Examples of vectors in nature are velocity, momentum, force, electromagnetic fields, and weight. (Weight is the force produced by the acceleration of gravity acting on a mass.) A quantity or phenomenon that exhibits magnitude only, with no specific direction, is called a scalar . Examples of scalars include speed, mass, electrical resistance, and hard-drive storage capacity.
• People say i am to young for liner algebra, I am in 6th grade is that true? • It would be amazing if you added quizzes to the entirety of linear algebra course. In the other courses this helped me a tremendous amount and the lack of the quizzes here are keeping me from retaining the information. Thank you a ton, Khan academy! • When i build a matrix of my vector in a 2 dimensions plan, do I need to build it 2 in rows and 1 column or it works on a 1 row and 2 columns matrix? Sorry for bad english.. Thanks • When we start using matrices we write vectors as columns. So a 2-dimensinoal vector would have 2 rows and 1 column. This can be confusing because people will often write a vector as a string of number like (1,2) but they really mean a column vector. It should make more sense when you start using matrices to transform vectors into other vectors.
• How would you draw out a vector of more than 3 dimensions? • You wouldn't - We simply can't "draw" a vector of more than 3 dimensions. What we can do, however, is use some clever tricks to represent the fourth spatial dimension as something else. One could, for instance, make a small movie, where every second elapsed is equal to moving one unit on the fourth dimension. Another trick is to colour-code the vector, trying to represent it's coordinates in the fourth axis as a change in it's colours.

So, in essence, you can't really "draw" a 4D vector, but we can get clever in how to convey it's meaning.

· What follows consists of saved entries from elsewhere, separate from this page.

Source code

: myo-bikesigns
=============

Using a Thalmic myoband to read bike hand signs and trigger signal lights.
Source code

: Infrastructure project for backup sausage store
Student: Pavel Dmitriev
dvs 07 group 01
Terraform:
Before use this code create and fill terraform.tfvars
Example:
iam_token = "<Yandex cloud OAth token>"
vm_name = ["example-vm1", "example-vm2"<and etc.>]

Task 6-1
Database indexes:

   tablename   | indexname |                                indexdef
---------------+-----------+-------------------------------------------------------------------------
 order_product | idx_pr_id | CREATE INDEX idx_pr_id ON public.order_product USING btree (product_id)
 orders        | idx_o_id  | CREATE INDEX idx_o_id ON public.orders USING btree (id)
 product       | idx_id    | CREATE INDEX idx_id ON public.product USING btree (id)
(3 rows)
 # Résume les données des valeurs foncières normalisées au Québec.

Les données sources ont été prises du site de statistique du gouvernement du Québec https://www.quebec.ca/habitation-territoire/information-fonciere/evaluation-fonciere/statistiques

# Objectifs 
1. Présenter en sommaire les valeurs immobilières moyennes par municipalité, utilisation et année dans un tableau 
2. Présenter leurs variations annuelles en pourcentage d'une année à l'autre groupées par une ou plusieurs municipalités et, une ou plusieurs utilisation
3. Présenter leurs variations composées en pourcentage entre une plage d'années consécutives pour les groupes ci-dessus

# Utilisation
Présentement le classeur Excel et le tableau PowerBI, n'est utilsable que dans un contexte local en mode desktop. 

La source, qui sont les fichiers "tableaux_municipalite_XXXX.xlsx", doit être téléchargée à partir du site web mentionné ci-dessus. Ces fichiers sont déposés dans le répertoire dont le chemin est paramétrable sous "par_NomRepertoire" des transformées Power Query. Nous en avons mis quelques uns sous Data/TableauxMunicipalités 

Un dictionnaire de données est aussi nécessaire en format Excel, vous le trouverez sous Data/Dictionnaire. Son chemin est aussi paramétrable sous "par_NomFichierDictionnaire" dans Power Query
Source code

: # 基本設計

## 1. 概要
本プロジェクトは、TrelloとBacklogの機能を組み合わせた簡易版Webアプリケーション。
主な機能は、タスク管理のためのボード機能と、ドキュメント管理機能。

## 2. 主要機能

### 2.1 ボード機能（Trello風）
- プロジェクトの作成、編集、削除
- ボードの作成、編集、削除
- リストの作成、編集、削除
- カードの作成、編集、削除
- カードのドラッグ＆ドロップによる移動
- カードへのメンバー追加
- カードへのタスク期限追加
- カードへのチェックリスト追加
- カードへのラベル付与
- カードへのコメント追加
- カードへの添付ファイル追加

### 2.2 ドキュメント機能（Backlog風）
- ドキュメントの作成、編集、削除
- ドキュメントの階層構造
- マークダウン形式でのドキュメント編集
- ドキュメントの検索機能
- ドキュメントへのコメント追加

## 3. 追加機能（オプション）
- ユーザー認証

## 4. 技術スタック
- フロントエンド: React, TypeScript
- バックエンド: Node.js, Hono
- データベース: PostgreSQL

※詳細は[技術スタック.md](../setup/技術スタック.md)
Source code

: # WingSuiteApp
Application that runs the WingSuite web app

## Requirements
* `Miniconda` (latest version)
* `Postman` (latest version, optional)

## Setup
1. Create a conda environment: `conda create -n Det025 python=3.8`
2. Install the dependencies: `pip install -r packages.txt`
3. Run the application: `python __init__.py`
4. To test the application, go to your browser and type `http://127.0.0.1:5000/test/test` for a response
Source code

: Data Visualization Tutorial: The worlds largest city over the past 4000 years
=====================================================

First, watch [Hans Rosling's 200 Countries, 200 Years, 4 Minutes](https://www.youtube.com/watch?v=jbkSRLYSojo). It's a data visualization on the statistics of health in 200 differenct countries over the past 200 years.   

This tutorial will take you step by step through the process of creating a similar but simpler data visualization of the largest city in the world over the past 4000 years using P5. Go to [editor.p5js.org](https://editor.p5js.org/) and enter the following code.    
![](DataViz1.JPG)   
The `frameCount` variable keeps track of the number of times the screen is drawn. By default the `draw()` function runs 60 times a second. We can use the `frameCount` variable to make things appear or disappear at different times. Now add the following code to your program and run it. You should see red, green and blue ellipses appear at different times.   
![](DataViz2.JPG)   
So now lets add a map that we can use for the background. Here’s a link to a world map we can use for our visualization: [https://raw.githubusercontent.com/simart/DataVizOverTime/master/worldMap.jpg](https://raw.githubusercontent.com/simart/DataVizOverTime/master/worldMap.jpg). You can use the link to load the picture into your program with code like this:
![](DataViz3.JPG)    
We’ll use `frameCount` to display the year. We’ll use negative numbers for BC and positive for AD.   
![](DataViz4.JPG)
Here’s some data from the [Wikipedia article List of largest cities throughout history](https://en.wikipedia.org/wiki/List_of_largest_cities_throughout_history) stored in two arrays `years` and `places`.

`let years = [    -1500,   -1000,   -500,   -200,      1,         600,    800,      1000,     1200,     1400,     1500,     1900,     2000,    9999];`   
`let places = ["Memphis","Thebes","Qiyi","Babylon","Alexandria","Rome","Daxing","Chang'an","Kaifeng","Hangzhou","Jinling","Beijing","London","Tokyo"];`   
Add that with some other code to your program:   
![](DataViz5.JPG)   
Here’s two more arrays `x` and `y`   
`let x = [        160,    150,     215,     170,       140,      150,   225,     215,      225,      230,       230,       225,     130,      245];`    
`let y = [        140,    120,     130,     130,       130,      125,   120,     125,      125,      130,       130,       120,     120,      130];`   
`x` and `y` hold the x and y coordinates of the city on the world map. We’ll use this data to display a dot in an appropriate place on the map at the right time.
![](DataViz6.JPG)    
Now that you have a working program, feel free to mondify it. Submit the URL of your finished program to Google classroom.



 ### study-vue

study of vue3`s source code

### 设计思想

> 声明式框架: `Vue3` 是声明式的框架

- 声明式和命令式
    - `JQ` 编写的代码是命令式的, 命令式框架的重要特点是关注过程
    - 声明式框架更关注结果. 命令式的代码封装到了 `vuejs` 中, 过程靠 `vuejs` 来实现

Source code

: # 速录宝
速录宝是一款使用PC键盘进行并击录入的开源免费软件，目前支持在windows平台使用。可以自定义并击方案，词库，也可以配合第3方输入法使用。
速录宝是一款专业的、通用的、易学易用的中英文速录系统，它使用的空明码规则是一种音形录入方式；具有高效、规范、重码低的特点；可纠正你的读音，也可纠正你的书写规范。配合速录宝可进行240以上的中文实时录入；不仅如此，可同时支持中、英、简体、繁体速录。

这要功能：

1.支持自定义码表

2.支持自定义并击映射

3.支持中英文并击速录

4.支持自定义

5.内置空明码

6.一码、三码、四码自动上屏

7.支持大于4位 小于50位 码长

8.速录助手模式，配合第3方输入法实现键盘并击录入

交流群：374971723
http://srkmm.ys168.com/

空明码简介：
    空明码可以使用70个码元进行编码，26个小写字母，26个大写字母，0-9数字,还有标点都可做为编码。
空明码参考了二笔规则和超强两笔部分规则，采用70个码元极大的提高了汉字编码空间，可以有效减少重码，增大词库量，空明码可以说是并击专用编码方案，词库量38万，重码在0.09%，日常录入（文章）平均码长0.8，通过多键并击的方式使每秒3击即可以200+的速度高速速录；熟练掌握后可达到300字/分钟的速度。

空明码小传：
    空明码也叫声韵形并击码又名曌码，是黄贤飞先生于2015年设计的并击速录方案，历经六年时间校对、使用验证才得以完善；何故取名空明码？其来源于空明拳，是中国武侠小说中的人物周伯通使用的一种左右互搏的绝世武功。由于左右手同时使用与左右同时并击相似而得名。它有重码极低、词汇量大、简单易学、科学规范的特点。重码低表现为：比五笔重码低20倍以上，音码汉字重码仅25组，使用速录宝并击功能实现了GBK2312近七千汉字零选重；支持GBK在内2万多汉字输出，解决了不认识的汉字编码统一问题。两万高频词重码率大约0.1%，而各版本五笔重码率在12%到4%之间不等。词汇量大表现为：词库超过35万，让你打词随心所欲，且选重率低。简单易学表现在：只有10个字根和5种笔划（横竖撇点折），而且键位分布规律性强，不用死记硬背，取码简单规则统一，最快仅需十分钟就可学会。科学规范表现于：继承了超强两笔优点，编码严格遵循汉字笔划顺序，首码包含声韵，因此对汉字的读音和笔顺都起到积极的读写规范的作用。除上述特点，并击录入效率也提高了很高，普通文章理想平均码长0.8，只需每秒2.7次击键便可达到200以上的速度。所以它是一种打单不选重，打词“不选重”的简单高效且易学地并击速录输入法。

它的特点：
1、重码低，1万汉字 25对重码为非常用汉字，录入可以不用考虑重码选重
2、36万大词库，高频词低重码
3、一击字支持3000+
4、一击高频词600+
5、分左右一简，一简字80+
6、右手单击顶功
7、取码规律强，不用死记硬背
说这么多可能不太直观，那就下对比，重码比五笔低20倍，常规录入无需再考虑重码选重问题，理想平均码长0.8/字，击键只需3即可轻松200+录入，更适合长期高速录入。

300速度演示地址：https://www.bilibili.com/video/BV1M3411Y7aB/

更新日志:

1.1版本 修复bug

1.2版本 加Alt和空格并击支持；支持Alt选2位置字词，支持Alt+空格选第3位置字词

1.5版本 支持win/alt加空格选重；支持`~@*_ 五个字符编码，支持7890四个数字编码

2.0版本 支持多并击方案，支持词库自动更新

• I'm confused about why you can have a speed as a magnitude. Shouldn't a magnitude be a distance instead of a speed? Aren't cartesian coordinate systems supposed to convey placement instead of some obscure km/h / mph value? • Vectors can represent anything. Usually they represent position in an x, y, and z coordinate, but they're often used to show velocity in the x, y, and z direction or even acceleration in those directions. Many 2D graphics programs use an R4 vector system with matrices to represent an image's position, skew, rotation, etc.. Magnitude is nothing more than a number, so a vector with a magnitude of 5 could mean that something's 5 units from the point of origin, or that it's moving at 5 units per second or that there's 5 particles passing through a point per second. There's really no limit to the things you can represent with vectors.
• How is the subject "linear algebra" different from "abstract algebra"? • Abstract algebra is the set of advanced topics of algebra that deal with abstract algebraic structures rather than the usual number systems. The most important of these structures are groups, rings, and fields. However, Linear algebra is the branch of mathematics concerning vector spaces and linear mappings between such spaces. It includes the study of lines, planes, and subspaces, but is also concerned with properties common to all vector spaces.
• R^2 or R^3 means that it is the real number space multiplied by itself twice or three times? I am having a hard time seeing if that notation is supposed to be exponential or not... • Yes it is exponentiation, but not in the "standard" notion of multiplication. The multiplication done here is an operation on sets, the operation being called the "Cartesian Product". If A and B are two sets, then we denote their Cartesian product as AxB, or BxA depending on the order. Note the order does matter, as AxB is in general not equal to BxA. The set AxB is the set of ordered pairs (x, y), where x is in A, and y is in B.

So RxR=R^2 is the collection of ordered pairs (x, y), where both x and y are real numbers. Likewise, the double Cartesian Product (RxR)xR=Rx(RxR)=R^3 is the collection of ordered triples (x, y, z), where x, y, and z are all real numbers.